Extracted records
-------

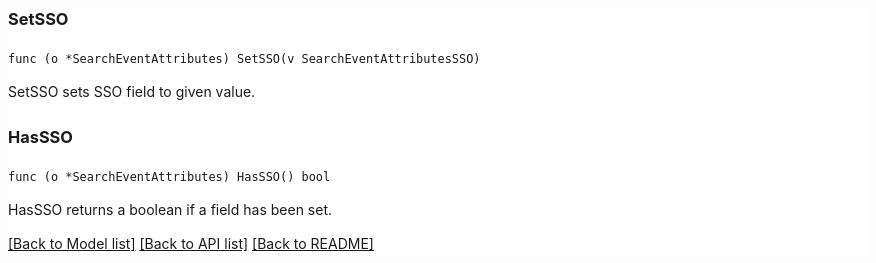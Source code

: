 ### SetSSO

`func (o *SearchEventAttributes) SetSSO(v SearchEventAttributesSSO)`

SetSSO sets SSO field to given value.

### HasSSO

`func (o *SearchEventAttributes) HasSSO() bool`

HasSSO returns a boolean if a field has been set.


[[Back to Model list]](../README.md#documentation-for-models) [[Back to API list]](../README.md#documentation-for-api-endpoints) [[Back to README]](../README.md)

-------

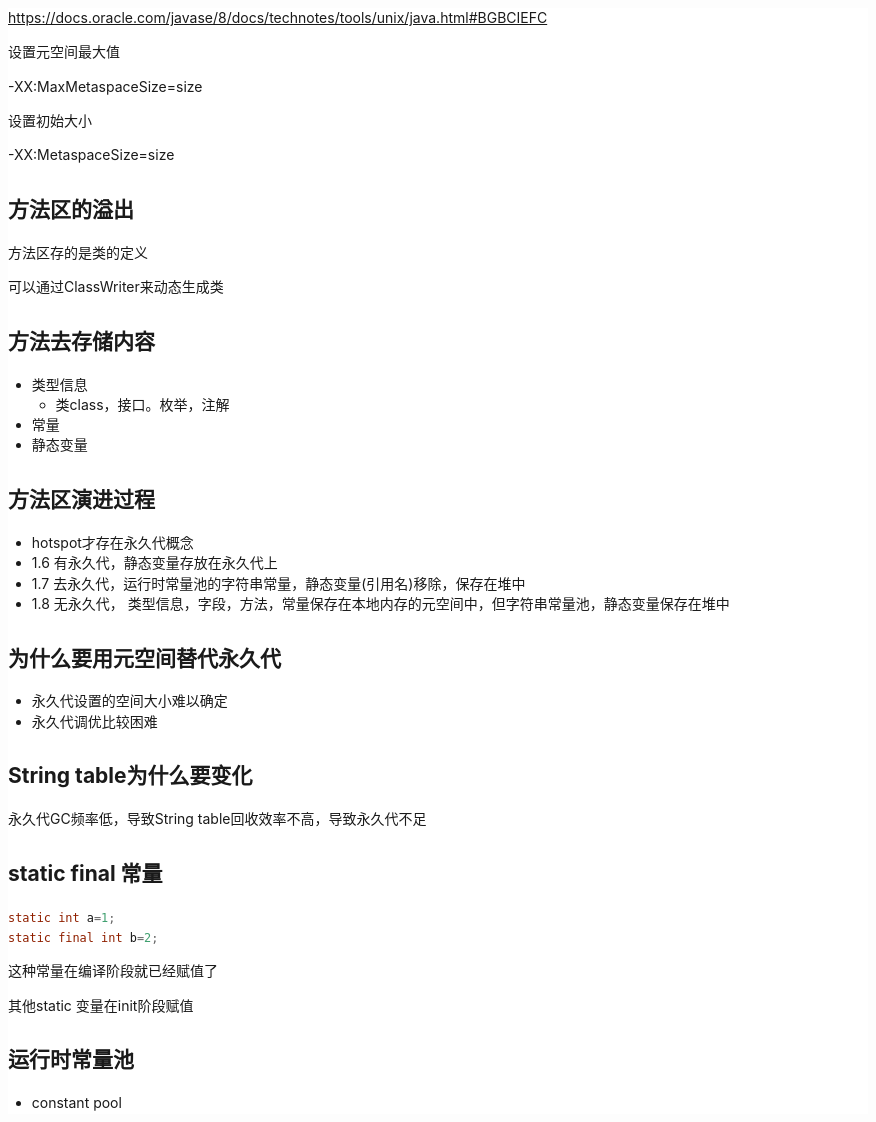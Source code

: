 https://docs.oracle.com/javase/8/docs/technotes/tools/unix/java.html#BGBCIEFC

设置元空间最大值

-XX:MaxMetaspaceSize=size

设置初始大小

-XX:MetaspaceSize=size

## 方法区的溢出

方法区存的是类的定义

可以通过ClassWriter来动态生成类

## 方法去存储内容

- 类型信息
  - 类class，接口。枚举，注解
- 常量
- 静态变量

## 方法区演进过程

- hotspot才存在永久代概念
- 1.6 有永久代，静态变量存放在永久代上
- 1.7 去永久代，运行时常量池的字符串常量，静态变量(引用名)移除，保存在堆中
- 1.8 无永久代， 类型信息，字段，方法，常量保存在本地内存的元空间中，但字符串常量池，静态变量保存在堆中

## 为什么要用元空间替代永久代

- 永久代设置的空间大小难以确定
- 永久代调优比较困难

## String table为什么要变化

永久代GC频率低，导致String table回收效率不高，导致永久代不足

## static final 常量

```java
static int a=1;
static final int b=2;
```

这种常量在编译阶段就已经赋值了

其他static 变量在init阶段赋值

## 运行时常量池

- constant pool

-------

### What to produce:
Copy out, from the data above, every line holding the word "field".

### Reply to the exercise:
SetSSO sets SSO field to given value.
HasSSO returns a boolean if a field has been set.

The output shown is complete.